> Problem statement: If a line of the data below holds the string "that", copy it.

> Available data:

________

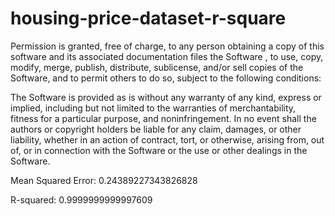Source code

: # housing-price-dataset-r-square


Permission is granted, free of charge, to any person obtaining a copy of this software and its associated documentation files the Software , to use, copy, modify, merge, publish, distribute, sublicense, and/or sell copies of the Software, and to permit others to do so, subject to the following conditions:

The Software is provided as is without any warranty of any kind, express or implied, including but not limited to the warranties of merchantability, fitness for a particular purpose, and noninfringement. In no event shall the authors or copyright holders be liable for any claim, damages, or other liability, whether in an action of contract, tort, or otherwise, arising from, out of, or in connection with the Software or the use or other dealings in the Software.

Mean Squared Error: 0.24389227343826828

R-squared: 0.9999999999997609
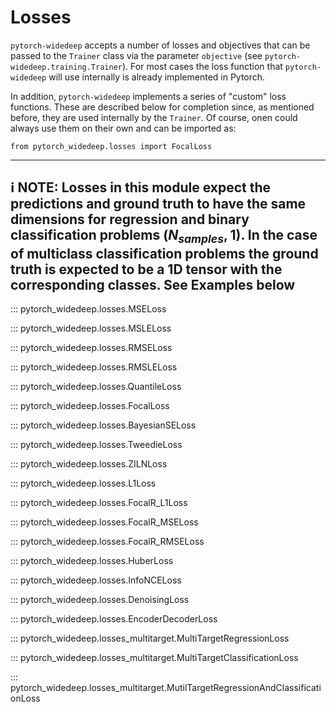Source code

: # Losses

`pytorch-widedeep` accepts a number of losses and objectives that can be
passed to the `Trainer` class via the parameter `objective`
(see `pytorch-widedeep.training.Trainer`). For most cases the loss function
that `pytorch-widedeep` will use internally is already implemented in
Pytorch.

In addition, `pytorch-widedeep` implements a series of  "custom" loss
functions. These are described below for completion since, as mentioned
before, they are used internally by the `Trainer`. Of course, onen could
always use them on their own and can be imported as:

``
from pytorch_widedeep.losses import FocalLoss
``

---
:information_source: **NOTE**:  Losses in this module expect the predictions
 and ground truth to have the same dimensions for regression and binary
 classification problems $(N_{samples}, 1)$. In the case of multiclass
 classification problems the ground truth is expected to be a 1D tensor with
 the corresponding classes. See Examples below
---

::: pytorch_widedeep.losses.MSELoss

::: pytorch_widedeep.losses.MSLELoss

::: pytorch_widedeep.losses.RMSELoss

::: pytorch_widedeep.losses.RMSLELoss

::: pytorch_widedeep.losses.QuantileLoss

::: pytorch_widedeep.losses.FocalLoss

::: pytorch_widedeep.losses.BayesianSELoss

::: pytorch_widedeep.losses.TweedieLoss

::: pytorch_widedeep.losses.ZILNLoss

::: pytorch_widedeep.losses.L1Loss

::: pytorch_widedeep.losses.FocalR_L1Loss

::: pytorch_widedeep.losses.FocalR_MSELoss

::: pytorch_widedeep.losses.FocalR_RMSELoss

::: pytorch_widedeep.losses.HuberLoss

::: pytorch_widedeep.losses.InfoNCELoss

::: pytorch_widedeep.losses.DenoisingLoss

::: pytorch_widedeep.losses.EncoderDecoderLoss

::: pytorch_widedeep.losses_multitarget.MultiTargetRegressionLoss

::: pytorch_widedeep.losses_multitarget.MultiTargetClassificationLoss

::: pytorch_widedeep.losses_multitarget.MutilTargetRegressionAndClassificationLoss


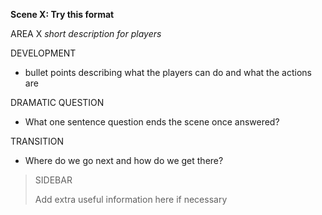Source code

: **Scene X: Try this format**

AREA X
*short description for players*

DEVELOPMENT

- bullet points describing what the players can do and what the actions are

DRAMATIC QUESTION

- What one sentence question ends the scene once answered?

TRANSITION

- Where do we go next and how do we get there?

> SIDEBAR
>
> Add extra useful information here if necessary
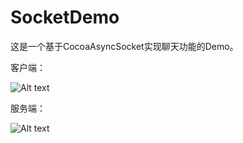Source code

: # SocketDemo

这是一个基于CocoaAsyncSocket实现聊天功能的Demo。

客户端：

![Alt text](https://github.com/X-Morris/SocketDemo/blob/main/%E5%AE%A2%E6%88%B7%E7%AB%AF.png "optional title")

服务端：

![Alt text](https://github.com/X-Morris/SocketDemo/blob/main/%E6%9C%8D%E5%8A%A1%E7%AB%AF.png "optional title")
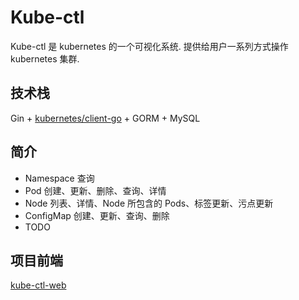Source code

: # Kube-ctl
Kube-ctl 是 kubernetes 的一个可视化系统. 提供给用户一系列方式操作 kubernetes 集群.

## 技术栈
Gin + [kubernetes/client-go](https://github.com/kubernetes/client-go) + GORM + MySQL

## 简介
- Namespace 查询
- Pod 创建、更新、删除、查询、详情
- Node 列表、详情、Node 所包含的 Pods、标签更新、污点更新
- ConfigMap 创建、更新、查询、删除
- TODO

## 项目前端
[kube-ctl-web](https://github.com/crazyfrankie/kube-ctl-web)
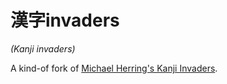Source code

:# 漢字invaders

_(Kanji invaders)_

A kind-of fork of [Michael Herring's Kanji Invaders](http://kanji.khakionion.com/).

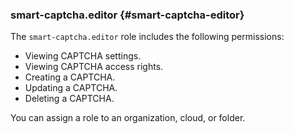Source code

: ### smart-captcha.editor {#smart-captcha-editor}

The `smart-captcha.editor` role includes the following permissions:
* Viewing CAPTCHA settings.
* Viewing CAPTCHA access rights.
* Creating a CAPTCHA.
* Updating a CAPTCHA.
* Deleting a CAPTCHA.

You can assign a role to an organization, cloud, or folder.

________

> Solution for this problem:
`pytorch-widedeep` accepts a number of losses and objectives that can be
that `pytorch-widedeep` will use internally is already implemented in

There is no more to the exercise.